In religion there is the old tradition of the holy fool. This person's life is upside down to the world. They live as the butt of everyone else's jokes. They live opposite the world. Gain is loss, power is weakness, and seriousness is just silly. St. Francis of Assissi, foregoing wealth for poverty, believing in visions however uncertain, and talking to the sun and moon, is a perfect examples.

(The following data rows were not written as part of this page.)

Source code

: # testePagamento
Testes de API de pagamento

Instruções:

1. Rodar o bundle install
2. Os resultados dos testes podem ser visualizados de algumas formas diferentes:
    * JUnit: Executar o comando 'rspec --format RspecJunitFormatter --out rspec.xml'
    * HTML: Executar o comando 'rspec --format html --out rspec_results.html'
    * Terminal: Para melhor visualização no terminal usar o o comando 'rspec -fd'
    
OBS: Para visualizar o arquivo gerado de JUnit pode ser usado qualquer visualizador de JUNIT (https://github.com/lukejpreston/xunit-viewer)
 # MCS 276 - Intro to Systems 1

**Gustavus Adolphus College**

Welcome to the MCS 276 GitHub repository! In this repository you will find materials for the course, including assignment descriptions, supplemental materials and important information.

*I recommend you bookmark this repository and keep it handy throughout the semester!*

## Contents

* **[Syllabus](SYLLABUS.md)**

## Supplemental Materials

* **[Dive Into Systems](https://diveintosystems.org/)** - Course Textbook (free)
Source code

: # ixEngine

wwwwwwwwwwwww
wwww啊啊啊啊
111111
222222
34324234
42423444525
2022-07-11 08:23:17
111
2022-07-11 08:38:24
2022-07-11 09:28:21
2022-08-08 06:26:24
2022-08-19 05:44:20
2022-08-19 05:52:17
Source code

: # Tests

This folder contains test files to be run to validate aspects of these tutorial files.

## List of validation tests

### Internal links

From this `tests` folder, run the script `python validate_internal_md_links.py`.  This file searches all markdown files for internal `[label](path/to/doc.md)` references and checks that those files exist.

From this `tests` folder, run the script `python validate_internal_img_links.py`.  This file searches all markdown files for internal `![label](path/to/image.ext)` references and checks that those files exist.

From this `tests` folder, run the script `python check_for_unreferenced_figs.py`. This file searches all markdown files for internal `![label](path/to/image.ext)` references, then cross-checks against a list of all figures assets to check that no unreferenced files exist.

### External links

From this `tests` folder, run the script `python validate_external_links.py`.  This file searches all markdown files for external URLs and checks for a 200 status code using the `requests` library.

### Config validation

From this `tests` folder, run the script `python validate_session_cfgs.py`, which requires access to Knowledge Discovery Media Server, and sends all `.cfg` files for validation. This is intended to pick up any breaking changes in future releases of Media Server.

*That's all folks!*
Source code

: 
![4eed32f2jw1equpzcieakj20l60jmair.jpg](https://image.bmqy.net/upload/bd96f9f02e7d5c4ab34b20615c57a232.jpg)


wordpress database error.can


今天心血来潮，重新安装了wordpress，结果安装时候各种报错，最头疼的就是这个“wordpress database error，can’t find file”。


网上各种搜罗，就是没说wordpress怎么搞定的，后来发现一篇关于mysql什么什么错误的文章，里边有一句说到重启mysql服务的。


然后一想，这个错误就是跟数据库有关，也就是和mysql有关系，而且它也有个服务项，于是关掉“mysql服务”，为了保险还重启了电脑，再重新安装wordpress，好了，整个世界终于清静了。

 In literature, few explored this figure with more depth than Fyodor Dostoevsky. Alyosha and Zossima from BROTHERS KARAMAZOV, The Ridiculous Man from the short story of the same name, and especially Prince Myshkin from THE IDIOT, all live in ways that seem naive, childish, and silky to the people around them. Don Quixote should be thrown into this group. As should Forrest Gump, Hescher and the brother from OUR IDIOT BROTHER in modern film.

These characters, examined superficially, are misguided fools who deserve our pity. But they persist in the popular imagination, I believe, because behind our laughter we hide an anxiousness we dare not speak. It is an anxiousness born of a suspicion that perhaps we are the ones being laughed at. The truth is that much of what grants our lives meaning and joy is born of silliness. We take vacations into the world of folly almost daily. In laughter, in play, in our mild obsessions, we find ourselves turning the world upside down. We may lie to ourselves, but there is some part of us that suspects that this counter-world is what is really real.

The Holy Fool confronts us with the cost of giving into our suspicion fully. We laugh in part, I think, to hide our sorrow at not being brave enough to take the same risk. We pretend to be sure of what is real, to hide the fact that we know we might be living a lie. And so our laughter at holy foolishness is mixed with awe and reverence.

Jesus Christ is the ultimate holy fool. He was a silly man with a silly sense of humor (more on this later), with a way of life no one can really live. He lives in a way so backwards he could not maintain life in this world at all. I think, too, that He is God's joke on the world. Caesar embodies all we we think of when we think of divinity- power, glory, control, money, fame, etc. Jesus turns this on it's head. He is nothing, nobody, killed in the worst way reserved for the worst criminals. This is God? Ridiculous! And true. God is turning our understanding of divinity upside down. Weakness here is power in heaven. Power here is weakness. Jesus is God laughing at our view of what is important.

In the end, we deified the supreme fool. And rightly so. We know in our hearts that all our neurotic patterns of power struggle and striving for position are dead ends. Out only hope is in laughter. If we can laugh at our struggles, we can transcend them. That might be the very road to salvation in this world and the next.